(Collected data entries)
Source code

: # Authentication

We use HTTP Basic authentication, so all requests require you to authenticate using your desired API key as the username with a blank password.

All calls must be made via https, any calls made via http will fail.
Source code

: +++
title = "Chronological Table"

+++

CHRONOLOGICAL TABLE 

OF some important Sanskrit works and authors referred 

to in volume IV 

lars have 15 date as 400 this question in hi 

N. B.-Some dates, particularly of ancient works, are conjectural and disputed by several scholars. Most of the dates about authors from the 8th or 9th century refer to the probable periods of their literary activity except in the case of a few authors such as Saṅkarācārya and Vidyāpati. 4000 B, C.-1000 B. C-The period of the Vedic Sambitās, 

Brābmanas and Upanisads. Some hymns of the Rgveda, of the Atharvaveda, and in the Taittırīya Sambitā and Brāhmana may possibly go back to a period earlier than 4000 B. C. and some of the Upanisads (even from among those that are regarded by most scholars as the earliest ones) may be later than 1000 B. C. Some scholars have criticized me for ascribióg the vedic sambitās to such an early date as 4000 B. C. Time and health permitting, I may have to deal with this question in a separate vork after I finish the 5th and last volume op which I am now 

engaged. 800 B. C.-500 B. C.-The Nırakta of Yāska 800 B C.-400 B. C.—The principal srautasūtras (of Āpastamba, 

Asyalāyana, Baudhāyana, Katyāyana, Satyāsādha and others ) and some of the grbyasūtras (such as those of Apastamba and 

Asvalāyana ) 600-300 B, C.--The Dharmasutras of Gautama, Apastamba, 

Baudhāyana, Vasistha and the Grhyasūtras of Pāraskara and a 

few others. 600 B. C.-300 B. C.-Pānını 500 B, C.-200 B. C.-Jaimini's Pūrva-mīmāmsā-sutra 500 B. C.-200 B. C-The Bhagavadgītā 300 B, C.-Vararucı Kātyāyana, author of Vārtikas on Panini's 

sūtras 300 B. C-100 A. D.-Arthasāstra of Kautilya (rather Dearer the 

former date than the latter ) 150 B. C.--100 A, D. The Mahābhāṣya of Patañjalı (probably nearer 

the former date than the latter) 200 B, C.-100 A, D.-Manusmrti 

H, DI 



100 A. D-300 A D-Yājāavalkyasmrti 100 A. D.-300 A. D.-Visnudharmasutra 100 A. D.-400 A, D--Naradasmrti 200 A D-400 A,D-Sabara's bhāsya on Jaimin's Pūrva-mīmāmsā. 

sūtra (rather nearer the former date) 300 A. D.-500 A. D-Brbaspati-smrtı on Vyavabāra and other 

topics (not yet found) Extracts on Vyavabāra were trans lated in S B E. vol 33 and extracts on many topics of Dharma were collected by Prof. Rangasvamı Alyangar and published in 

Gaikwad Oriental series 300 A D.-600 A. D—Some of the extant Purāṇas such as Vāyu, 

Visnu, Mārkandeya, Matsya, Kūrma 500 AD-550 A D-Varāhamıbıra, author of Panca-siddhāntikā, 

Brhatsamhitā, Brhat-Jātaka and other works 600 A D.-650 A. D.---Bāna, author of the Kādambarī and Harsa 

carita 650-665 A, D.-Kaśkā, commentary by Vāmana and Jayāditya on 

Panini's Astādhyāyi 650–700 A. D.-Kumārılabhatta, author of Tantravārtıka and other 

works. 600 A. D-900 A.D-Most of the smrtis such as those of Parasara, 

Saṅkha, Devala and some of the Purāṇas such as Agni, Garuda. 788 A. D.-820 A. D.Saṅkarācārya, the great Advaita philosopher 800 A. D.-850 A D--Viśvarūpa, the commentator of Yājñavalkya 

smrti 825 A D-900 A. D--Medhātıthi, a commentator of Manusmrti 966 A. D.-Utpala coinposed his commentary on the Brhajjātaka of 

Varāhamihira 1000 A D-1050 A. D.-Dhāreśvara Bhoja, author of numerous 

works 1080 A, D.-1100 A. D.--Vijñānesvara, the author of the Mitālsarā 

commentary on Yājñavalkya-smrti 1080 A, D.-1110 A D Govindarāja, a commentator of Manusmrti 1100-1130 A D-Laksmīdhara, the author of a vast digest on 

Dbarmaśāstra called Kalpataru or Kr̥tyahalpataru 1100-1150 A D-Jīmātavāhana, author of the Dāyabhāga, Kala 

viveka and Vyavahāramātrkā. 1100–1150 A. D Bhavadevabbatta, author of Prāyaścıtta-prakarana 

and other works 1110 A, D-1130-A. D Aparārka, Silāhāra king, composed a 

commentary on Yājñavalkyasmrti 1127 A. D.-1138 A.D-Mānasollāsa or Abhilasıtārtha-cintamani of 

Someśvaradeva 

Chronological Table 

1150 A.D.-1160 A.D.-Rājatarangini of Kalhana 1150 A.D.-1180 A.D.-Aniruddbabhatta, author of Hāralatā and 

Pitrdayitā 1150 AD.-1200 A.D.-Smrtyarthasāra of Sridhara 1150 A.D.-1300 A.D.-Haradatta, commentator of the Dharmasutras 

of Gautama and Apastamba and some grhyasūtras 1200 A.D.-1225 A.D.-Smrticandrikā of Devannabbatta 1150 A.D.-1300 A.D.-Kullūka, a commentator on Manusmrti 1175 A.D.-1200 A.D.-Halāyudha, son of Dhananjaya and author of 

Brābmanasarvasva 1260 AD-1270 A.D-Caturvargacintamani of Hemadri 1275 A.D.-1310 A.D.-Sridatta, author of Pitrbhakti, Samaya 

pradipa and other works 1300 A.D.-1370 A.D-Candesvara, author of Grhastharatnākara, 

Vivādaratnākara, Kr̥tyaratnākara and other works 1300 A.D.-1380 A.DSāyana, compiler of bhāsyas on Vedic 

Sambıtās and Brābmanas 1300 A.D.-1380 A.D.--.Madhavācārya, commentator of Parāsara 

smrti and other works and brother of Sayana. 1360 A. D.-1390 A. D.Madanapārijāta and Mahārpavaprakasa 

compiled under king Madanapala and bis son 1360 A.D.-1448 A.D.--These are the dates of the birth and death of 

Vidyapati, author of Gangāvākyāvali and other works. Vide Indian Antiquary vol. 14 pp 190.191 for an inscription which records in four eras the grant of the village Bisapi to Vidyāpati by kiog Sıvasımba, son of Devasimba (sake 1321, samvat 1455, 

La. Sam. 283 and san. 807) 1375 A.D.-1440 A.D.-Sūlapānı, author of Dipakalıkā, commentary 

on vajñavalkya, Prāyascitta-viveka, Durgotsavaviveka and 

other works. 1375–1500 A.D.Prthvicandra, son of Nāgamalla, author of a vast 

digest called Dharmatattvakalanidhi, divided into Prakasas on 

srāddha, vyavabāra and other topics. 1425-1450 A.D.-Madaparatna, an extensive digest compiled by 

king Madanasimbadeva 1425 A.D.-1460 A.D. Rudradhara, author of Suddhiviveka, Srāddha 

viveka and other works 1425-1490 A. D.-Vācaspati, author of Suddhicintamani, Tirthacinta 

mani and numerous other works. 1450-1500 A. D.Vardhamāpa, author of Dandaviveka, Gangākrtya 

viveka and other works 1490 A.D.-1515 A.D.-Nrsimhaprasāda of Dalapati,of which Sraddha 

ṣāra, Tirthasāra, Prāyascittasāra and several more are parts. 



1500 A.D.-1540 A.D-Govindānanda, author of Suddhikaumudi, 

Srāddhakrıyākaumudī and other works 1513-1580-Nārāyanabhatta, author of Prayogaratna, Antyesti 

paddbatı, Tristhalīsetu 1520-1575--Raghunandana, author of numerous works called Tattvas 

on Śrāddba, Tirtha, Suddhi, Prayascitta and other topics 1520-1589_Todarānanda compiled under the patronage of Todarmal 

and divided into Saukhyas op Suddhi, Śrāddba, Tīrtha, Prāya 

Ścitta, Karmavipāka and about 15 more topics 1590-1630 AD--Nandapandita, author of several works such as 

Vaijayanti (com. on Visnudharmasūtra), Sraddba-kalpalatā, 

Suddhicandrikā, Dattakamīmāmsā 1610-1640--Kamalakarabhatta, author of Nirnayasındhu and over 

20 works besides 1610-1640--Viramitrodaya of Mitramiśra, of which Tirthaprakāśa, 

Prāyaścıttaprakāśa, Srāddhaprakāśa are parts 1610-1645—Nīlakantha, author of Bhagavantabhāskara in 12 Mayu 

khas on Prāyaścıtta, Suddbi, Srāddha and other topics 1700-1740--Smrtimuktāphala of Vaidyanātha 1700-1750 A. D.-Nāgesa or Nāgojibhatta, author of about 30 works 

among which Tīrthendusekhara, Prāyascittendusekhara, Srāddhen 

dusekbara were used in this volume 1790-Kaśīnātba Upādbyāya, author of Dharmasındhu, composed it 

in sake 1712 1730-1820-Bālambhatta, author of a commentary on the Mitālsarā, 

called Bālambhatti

» Problem to work on: In the data above, how many lines contain the word "king"? Write the number only.

» Answer to the problem: 3